Requires-Dist: ruff>=0.5; extra == "dev"
Dynamic: license-file

# quarto_tools

Utilities for working with Quarto projects in Python:

* build compact TikZ tables of contents from `.qmd` files,
* generate trimmed BibTeX files containing only the references used in the project,
* audit Quarto cross-references (labels and refs) across the project.
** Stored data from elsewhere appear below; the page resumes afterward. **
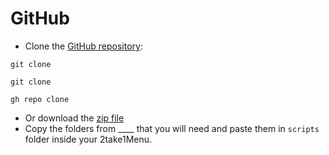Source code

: # GitHub

* Clone the [GitHub repository](https://github.com//):

<CodeGroup>
  <CodeGroupItem title="HTTPS">

```bash:no-line-numbers
git clone  
```

  </CodeGroupItem>

  <CodeGroupItem title="SSH" active>

```bash:no-line-numbers
git clone  
```

  </CodeGroupItem>

  <CodeGroupItem title="GitHub CLI">

```bash:no-line-numbers
gh repo clone  
```

  </CodeGroupItem>
</CodeGroup>

* Or download the [zip file](google.com)
* Copy the folders from ____ that you will need and paste them in `scripts` folder inside your 2take1Menu.
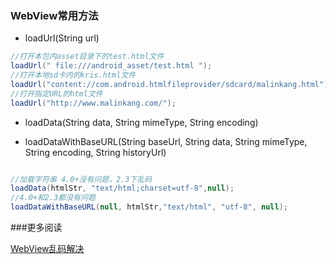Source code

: 


### WebView常用方法

* loadUrl(String url)

```java
//打开本包内asset目录下的test.html文件
loadUrl(" file:///android_asset/test.html ");
//打开本地sd卡内的kris.html文件
loadUrl("content://com.android.htmlfileprovider/sdcard/malinkang.html");
//打开指定URL的html文件
loadUrl("http://www.malinkang.com/");

```

* loadData(String data, String mimeType, String encoding)

* loadDataWithBaseURL(String baseUrl, String data, String mimeType, String encoding, String historyUrl)

```java

//加载字符串 4.0+没有问题，2.3下乱码
loadData(htmlStr, "text/html;charset=utf-8",null);
//4.0+和2.3都没有问题
loadDataWithBaseURL(null, htmlStr,"text/html", "utf-8", null);

```

###更多阅读

[WebView乱码解决](http://stackoverflow.com/questions/3961589/android-webview-and-loaddata)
The tools share one core philosophy: operate directly on `.qmd`, `_quarto.yml`, and `.bib` files using simple Python logic, without heavy external parsers. Everything is fast and transparent.

## Features

### Project discovery

* Understands Quarto projects through `_quarto.yml` / `_quarto.yaml`.
* Can operate on a single `.qmd`, a directory of `.qmd` files, or an explicit project YAML file.
* Supports glob-style file patterns (`-g/--pattern`) and explicit file lists (`-f/--file`).

### Table of Contents (TOC)

* Extracts headings from `.qmd` files, ignoring code blocks.
* Respects Quarto project ordering.
* Produces compact TikZ output suitable for LaTeX.
* Supports configurable column widths, wrapping, level limits, and omit-lists.

### BibTeX trimming

* Discovers BibTeX files from project YAML and front matter.
* Extracts only citation keys actually used in `.qmd` files.
* Parses BibTeX via a simple custom reader into a pandas DataFrame.
* Removes noisy fields such as `abstract`, `file`, or `annote`.
* Filters links to keep likely-official sources (DOIs, publisher URLs).
* Writes a compact `.bib` and optionally a CSV dump of the DataFrame.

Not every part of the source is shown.